Lawyers say lawsuits often stem from questionable claims or exaggerated damages; however, carriers must still pay defense fees, which can quickly deplete their finances.
Employment Bloodshed

The closure of Montgomery Transport represented only a fraction of the massive nationwide job losses that occurred.
U.S. trucking payrolls have shrunk by tens of thousands in 2025, erasing most of the pandemic-era hiring gains. Canada lost 25,000 transportation jobs in the first quarter of 2025 alone.
For workers, it’s been a dramatic reversal from 2021’s driver shortage, when pay soared and signing bonuses topped $15,000. Now, with fewer loads to haul, wages have stalled, and companies are downsizing office staff as well.
Drivers who once held strong bargaining power are now competing for a limited amount of freight.
Public Perception and Misinformation

While Montgomery’s bankruptcy shocked the industry, social media made it viral.
Users flooded Reddit threads and YouTube trucking news outlets with comments, rumors, and conspiracy claims.

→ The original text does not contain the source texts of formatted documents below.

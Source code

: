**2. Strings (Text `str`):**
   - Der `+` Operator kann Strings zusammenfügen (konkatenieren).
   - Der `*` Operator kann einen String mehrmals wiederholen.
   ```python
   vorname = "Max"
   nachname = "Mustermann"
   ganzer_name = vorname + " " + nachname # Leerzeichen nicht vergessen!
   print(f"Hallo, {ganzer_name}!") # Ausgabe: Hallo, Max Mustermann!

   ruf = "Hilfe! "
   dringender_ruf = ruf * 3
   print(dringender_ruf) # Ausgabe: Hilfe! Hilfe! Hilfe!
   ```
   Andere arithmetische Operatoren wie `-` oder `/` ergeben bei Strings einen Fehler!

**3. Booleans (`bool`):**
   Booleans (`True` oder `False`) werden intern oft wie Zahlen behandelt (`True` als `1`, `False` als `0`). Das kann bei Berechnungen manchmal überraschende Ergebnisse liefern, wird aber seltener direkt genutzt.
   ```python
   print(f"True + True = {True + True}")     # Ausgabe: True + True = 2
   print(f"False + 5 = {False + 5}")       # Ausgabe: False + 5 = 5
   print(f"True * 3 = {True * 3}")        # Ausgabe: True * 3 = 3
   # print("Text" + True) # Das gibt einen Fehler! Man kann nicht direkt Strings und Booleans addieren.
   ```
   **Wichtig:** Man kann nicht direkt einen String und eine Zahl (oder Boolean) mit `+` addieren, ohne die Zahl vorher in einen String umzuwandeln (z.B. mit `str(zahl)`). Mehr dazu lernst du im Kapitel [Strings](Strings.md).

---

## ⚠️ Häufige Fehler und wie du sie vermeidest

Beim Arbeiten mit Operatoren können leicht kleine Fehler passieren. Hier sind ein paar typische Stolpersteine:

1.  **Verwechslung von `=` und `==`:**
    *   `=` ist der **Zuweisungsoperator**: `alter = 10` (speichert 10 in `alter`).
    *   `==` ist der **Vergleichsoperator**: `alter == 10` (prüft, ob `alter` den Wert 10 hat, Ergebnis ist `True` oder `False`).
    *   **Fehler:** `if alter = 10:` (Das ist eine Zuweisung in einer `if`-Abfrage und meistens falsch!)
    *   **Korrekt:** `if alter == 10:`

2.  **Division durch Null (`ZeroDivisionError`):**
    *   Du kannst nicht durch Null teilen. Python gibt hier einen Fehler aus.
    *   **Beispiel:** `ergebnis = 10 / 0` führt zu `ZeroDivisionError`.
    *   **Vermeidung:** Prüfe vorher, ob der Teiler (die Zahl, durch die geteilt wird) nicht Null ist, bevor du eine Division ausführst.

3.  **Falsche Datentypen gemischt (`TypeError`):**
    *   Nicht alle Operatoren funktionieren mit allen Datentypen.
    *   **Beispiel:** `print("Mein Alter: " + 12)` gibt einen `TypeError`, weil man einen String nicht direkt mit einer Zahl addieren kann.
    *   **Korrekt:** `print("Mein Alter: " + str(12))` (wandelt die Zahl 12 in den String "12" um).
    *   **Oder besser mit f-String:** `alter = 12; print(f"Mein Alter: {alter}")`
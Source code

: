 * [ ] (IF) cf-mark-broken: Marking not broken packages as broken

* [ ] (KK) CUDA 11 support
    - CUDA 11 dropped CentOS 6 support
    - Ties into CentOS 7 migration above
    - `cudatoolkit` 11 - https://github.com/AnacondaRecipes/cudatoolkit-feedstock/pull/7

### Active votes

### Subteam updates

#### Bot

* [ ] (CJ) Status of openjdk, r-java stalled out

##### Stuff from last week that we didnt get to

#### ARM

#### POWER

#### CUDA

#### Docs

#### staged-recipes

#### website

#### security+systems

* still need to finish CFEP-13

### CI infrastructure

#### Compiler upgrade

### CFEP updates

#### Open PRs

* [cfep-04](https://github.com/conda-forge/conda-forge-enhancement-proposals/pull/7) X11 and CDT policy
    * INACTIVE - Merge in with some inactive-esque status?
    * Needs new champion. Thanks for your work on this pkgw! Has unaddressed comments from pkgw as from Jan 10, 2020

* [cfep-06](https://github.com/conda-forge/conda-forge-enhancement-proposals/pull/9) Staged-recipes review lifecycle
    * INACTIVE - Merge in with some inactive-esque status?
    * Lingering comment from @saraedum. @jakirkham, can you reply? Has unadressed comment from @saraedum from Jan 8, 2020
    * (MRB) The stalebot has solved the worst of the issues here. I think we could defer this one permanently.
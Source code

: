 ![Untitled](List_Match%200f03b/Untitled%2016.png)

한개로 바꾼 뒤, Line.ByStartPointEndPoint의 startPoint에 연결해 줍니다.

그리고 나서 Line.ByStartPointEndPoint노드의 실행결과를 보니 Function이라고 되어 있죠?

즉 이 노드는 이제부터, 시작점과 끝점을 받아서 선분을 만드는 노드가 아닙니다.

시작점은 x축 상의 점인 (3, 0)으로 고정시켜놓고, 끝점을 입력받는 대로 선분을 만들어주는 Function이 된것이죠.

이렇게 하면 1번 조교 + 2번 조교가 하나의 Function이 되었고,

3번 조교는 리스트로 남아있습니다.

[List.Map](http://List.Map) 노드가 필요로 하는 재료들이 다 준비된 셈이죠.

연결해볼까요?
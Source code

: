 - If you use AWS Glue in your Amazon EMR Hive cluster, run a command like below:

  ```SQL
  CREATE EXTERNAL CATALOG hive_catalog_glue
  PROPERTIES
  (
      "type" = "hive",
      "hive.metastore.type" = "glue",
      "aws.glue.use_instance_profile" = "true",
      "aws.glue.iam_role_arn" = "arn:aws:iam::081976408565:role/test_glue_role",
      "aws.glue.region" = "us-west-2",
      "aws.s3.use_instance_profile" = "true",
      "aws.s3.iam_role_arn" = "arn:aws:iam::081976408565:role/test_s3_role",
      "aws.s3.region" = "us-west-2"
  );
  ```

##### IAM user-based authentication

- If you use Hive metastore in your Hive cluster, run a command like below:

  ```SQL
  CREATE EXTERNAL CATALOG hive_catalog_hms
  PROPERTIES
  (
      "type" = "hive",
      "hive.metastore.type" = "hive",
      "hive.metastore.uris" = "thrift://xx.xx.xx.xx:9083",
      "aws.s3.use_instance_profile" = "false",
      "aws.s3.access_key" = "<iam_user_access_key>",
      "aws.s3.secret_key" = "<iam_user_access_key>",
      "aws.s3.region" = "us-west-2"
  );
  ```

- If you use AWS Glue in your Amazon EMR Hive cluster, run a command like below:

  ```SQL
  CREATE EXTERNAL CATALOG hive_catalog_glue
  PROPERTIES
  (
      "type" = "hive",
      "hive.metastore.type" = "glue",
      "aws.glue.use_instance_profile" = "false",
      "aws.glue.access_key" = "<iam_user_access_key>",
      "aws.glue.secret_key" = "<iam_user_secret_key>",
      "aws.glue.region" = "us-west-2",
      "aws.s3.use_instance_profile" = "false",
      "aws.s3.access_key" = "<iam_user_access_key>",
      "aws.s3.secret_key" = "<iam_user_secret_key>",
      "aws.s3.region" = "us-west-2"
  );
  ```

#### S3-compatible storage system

Some blamed private equity; others saw it as proof the “American Dream for truckers” was over.
Influencers like Mutha Trucker News broke the story before mainstream media, sometimes mixing facts with speculation. Analysts urged the public to separate labor issues from the systemic crisis of low freight demand and the resulting truck surplus.
The truth lay somewhere in between: an overbuilt industry now paying the price for its pandemic-era boom.
Historical Precedent

Trucking veterans compared 2025’s collapses to 2019’s infamous “bloodbath,” which saw nearly 800 company bankruptcies led by Celadon Group’s $500 million implosion.
Yet, the current recession is far more prolonged. Celadon’s crisis lasted 18 months; the present slump has stretched over three years, with hundreds more closures anticipated through 2026.
Bankruptcy attorneys predict carrier failures won’t slow until 2026 when rate balance and fleet reductions finally catch up with demand. Until then, analysts warn, more Montgomery-scale shutdowns are inevitable.
Brutal Arithmetic

Montgomery’s bankruptcy encapsulates the freight industry’s crisis: weak demand, high costs, and eroded investor confidence.
Even medium- to large-sized carriers with hundreds of vehicles and loyal clients can’t survive when rates average $2.00 per mile and loans total $25 million.
Beyond numbers, it represents a human story—thousands of careers ended, mortgages endangered, and lifelong truckers stranded far from home.
For now, trucking remains the backbone of U.S. logistics, moving 72% of goods by weight. Unless demand strengthens or policymakers implement structural reforms, the Great Freight Recession will continue devouring carriers one shutdown at a time.